Information provided Start Marker

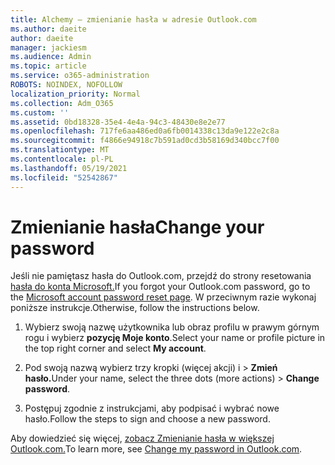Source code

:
 ```yaml
---
title: Alchemy — zmienianie hasła w adresie Outlook.com
ms.author: daeite
author: daeite
manager: jackiesm
ms.audience: Admin
ms.topic: article
ms.service: o365-administration
ROBOTS: NOINDEX, NOFOLLOW
localization_priority: Normal
ms.collection: Adm_O365
ms.custom: ''
ms.assetid: 0bd18328-35e4-4e4a-94c3-48430e8e2e77
ms.openlocfilehash: 717fe6aa486ed0a6fb0014338c13da9e122e2c8a
ms.sourcegitcommit: f4866e94918c7b591ad0cd3b58169d340bcc7f00
ms.translationtype: MT
ms.contentlocale: pl-PL
ms.lasthandoff: 05/19/2021
ms.locfileid: "52542867"
---
```

# <a name="change-your-password"></a><span data-ttu-id="fed7b-102">Zmienianie hasła</span><span class="sxs-lookup"><span data-stu-id="fed7b-102">Change your password</span></span>

<span data-ttu-id="fed7b-103">Jeśli nie pamiętasz hasła do Outlook.com, przejdź do strony resetowania [hasła do konta Microsoft.](https://go.microsoft.com/fwlink/p/?linkid=841909)</span><span class="sxs-lookup"><span data-stu-id="fed7b-103">If you forgot your Outlook.com password, go to the [Microsoft account password reset page](https://go.microsoft.com/fwlink/p/?linkid=841909).</span></span> <span data-ttu-id="fed7b-104">W przeciwnym razie wykonaj poniższe instrukcje.</span><span class="sxs-lookup"><span data-stu-id="fed7b-104">Otherwise, follow the instructions below.</span></span>
  
1. <span data-ttu-id="fed7b-105">Wybierz swoją nazwę użytkownika lub obraz profilu w prawym górnym rogu i wybierz **pozycję Moje konto**.</span><span class="sxs-lookup"><span data-stu-id="fed7b-105">Select your name or profile picture in the top right corner and select **My account**.</span></span> 
    
2. <span data-ttu-id="fed7b-106">Pod swoją nazwą wybierz trzy kropki (więcej akcji) i > **Zmień hasło.**</span><span class="sxs-lookup"><span data-stu-id="fed7b-106">Under your name, select the three dots (more actions) > **Change password**.</span></span> 
    
3. <span data-ttu-id="fed7b-107">Postępuj zgodnie z instrukcjami, aby podpisać i wybrać nowe hasło.</span><span class="sxs-lookup"><span data-stu-id="fed7b-107">Follow the steps to sign and choose a new password.</span></span> 
    
<span data-ttu-id="fed7b-108">Aby dowiedzieć się więcej, [zobacz Zmienianie hasła w większej Outlook.com.](https://support.office.com/article/2138d690-811c-4545-b2f3-e4dbe80c9735.aspx)</span><span class="sxs-lookup"><span data-stu-id="fed7b-108">To learn more, see [Change my password in Outlook.com](https://support.office.com/article/2138d690-811c-4545-b2f3-e4dbe80c9735.aspx).</span></span>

Information provided End Marker

Task item
An exact reproduction of every record above is required, with no pictures included.

Exercise response
Source code

:
 ```yaml
---
title: Alchemy — zmienianie hasła w adresie Outlook.com
ms.author: daeite
author: daeite
manager: jackiesm
ms.audience: Admin
ms.topic: article
ms.service: o365-administration
ROBOTS: NOINDEX, NOFOLLOW
localization_priority: Normal
ms.collection: Adm_O365
ms.custom: ''
ms.assetid: 0bd18328-35e4-4e4a-94c3-48430e8e2e77
ms.openlocfilehash: 717fe6aa486ed0a6fb0014338c13da9e122e2c8a
ms.sourcegitcommit: f4866e94918c7b591ad0cd3b58169d340bcc7f00
ms.translationtype: MT
ms.contentlocale: pl-PL
ms.lasthandoff: 05/19/2021
ms.locfileid: "52542867"
---
```

# <a name="change-your-password"></a><span data-ttu-id="fed7b-102">Zmienianie hasła</span><span class="sxs-lookup"><span data-stu-id="fed7b-102">Change your password</span></span>

<span data-ttu-id="fed7b-103">Jeśli nie pamiętasz hasła do Outlook.com, przejdź do strony resetowania [hasła do konta Microsoft.](https://go.microsoft.com/fwlink/p/?linkid=841909)</span><span class="sxs-lookup"><span data-stu-id="fed7b-103">If you forgot your Outlook.com password, go to the [Microsoft account password reset page](https://go.microsoft.com/fwlink/p/?linkid=841909).</span></span> <span data-ttu-id="fed7b-104">W przeciwnym razie wykonaj poniższe instrukcje.</span><span class="sxs-lookup"><span data-stu-id="fed7b-104">Otherwise, follow the instructions below.</span></span>
  
1. <span data-ttu-id="fed7b-105">Wybierz swoją nazwę użytkownika lub obraz profilu w prawym górnym rogu i wybierz **pozycję Moje konto**.</span><span class="sxs-lookup"><span data-stu-id="fed7b-105">Select your name or profile picture in the top right corner and select **My account**.</span></span> 
    
2. <span data-ttu-id="fed7b-106">Pod swoją nazwą wybierz trzy kropki (więcej akcji) i > **Zmień hasło.**</span><span class="sxs-lookup"><span data-stu-id="fed7b-106">Under your name, select the three dots (more actions) > **Change password**.</span></span> 
    
3. <span data-ttu-id="fed7b-107">Postępuj zgodnie z instrukcjami, aby podpisać i wybrać nowe hasło.</span><span class="sxs-lookup"><span data-stu-id="fed7b-107">Follow the steps to sign and choose a new password.</span></span> 
    
<span data-ttu-id="fed7b-108">Aby dowiedzieć się więcej, [zobacz Zmienianie hasła w większej Outlook.com.](https://support.office.com/article/2138d690-811c-4545-b2f3-e4dbe80c9735.aspx)</span><span class="sxs-lookup"><span data-stu-id="fed7b-108">To learn more, see [Change my password in Outlook.com](https://support.office.com/article/2138d690-811c-4545-b2f3-e4dbe80c9735.aspx).</span></span>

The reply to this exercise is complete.